Don’t let the blond chignon fool you: Wardlaw is the first Latina to serve on a federal appeals court. She is truly of mixed heritage—in this 2009 interview, she writes, “My mother was Mexican, Catholic, and Republican, while my father was a Scottish-Irish Presbyterian and a loyal Democrat.” She also says: “Women can have it all, but not all at the same time. … The real life consequences of my desire to make partner as a litigator in an international law firm were that I did not marry until I was 30; did not have my first child until I was 35; and found myself at age 41 with a six-month-old infant daughter starting a job as a U.S. District Court Judge.”

Notable cases: Wardlaw wrote the 9th Circuit opinion, now on appeal to the Supreme Court, which found a violation of the Fourth Amendment in an Arizona school’s strip-search of a 13-year-old girl wrongly suspected of hiding prescription-strength ibuprofen in her underwear. Wardlaw wrote that “a reasonable school official, seeking to protect the students in his charge, does not subject a 13-year-old girl to a traumatic search to ‘protect’ her from the danger of Advil.” At oral argument, the Supreme Court seemed likely to overturn Wardlaw’s ruling, to the apparent despair of Justice Ruth Bader Ginsburg.
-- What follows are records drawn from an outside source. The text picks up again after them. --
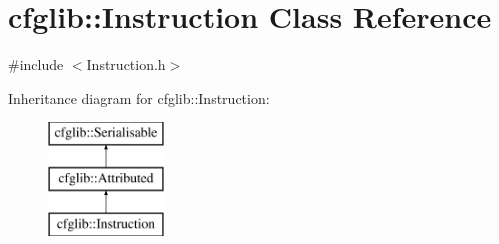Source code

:\hypertarget{classcfglib_1_1Instruction}{}\section{cfglib\+:\+:Instruction Class Reference}
\label{classcfglib_1_1Instruction}


{\ttfamily \#include $<$Instruction.\+h$>$}

Inheritance diagram for cfglib\+:\+:Instruction\+:\begin{figure}[H]
\begin{center}
\leavevmode
\includegraphics[height=3.000000cm]{classcfglib_1_1Instruction}
\end{center}
\end{figure}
In 2008, Wardlaw wrote the first appellate opinion giving Fourth Amendment protection to e-mail messages, in a case brought by government workers whose bosses wanted to search their e-mail accounts. The Electronic Frontier Foundation called the ruling “a tremendous victory for your online privacy.” In another case on appeal to the Supreme Court this term, Wardlaw ruled that AT&T must give women who retired from the company credit, in calculating pension benefits, for work time lost decades ago for maternity leave. And in a 2004 ruling affirmed by the Supreme Court, Wardlaw strengthened the hand of the Environmental Protection Agency in enforcing the Clean Air Act, in a case about whether the EPA could stop a new pollution-spewing mine over the objections of the state of Alaska.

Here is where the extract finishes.